E realmente é isso: balela.
Não existe profissão como a medicina no Brasil. Não existe nenhuma graduação que ofereça ao recém-formado a empregabilidade e a rentabilidade que a medicina proporciona. Médicos estão muito, muito, muito longe de serem pobres coitados sem empregos, com salários baixos, fazendo sacrifícios para se inserir no mercado.
Pelo menos, esse é o cenário hoje.
De fato, o número de médicos no Brasil vem crescendo muito e a tendência é aumentar ainda mais (proporcionalmente à população) nos próximos anos. Eu não descarto que a profissão passe por alguma precarização e que em alguns anos vejamos uma diminuição da rentabilidade e até, pasmem, médicos desempregados.
Mas hoje não é o caso.
Verdade seja dita, salários mais baixos seriam uma correção justa. Médicos recém-formados ganham muito mais do que qualquer outro profissional no Brasil, mesmo os mais qualificados.

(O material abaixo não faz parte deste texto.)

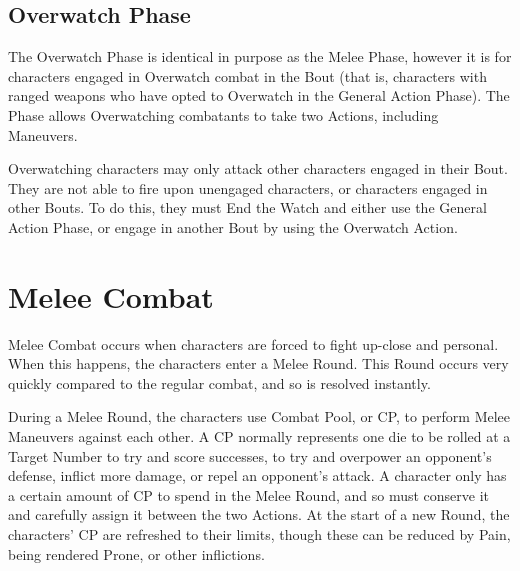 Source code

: \documentclass[oneside,11pt,english]{book}
\begin{document}
\subsection{Overwatch Phase}
The Overwatch Phase is identical in purpose as the Melee Phase, however it is
for characters engaged in Overwatch combat in the Bout (that is, characters with
ranged weapons who have opted to Overwatch in the General Action Phase). The
Phase allows Overwatching combatants to take two Actions, including Maneuvers.

Overwatching characters may only attack other characters engaged in their Bout.
They are not able to fire upon unengaged characters, or characters engaged in
other Bouts. To do this, they must End the Watch and either use the General
Action Phase, or engage in another Bout by using the Overwatch Action.

\section{Melee Combat}\label{sec:melee-combat}
Melee Combat occurs when characters are forced to fight up-close and personal.
When this happens, the characters enter a Melee Round. This Round occurs very
quickly compared to the regular combat, and so is resolved instantly.

During a Melee Round, the characters use Combat Pool, or CP, to perform Melee
Maneuvers against each other. A CP normally represents one die to be rolled at a
Target Number to try and score successes, to try and overpower an opponent’s
defense, inflict more damage, or repel an opponent’s attack. A character only
has a certain amount of CP to spend in the Melee Round, and so must conserve it
and carefully assign it between the two Actions. At the start of a new Round,
the characters’ CP are refreshed to their limits, though these can be reduced by
Pain, being rendered Prone, or other inflictions.
\end{document}
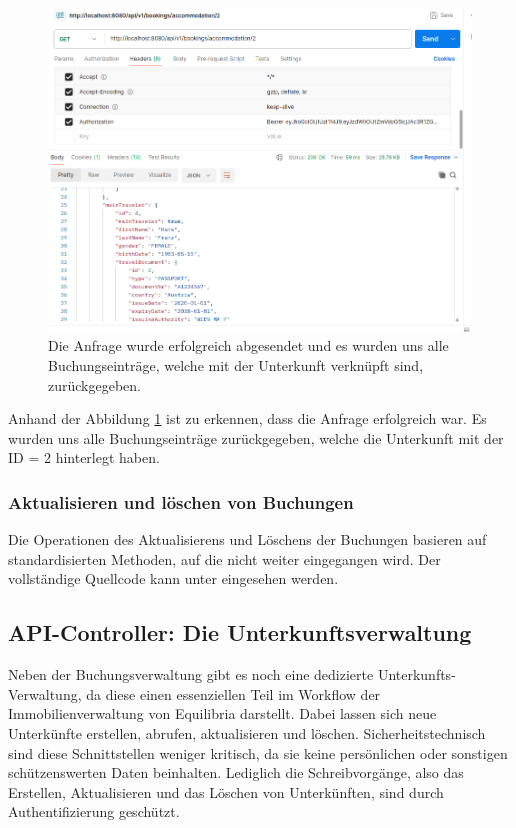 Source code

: 		\begin{figure}
			\centering
			\includegraphics[width=1\textwidth]{images/impl-new-booking-get-acc-req.png}
			\caption{Die Anfrage wurde erfolgreich abgesendet und es wurden uns alle Buchungseinträge, welche mit der Unterkunft verknüpft sind, zurückgegeben.}
            \label{impl-new-booking-get-acc}
		\end{figure}
		
		Anhand der Abbildung \ref{impl-new-booking-get-acc} ist zu erkennen, dass die Anfrage erfolgreich war. Es wurden uns alle Buchungseinträge zurückgegeben, welche die Unterkunft mit der ID = 2 hinterlegt haben.
		
		\subsubsection{Aktualisieren und löschen von Buchungen}
		
		Die Operationen des Aktualisierens und Löschens der Buchungen basieren auf standardisierten Methoden, auf die nicht weiter eingegangen wird. Der vollständige Quellcode kann unter \cite{website-git-backend-repo} eingesehen werden.
		
		\subsection{API-Controller: Die Unterkunftsverwaltung}
		
		Neben der Buchungsverwaltung gibt es noch eine dedizierte Unterkunfts-Verwaltung, da diese einen essenziellen Teil im Workflow der Immobilienverwaltung von Equilibria darstellt. Dabei lassen sich neue Unterkünfte erstellen, abrufen, aktualisieren und löschen. Sicherheitstechnisch sind diese Schnittstellen weniger kritisch, da sie keine persönlichen oder sonstigen schützenswerten Daten beinhalten. Lediglich die Schreibvorgänge, also das Erstellen, Aktualisieren und das Löschen von Unterkünften, sind durch Authentifizierung geschützt.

Espero que o influxo de novos médicos no mercado eleve o nível do jogo. Tomara que os plantões sejam preenchidos por profissionais diligentes e qualificados, e não por “qualquer um” que aceitar o plantão — porque é assim que é hoje, devido à falta de profissionais: gestores brigando para colocar qualquer médico que se ofereça na escala.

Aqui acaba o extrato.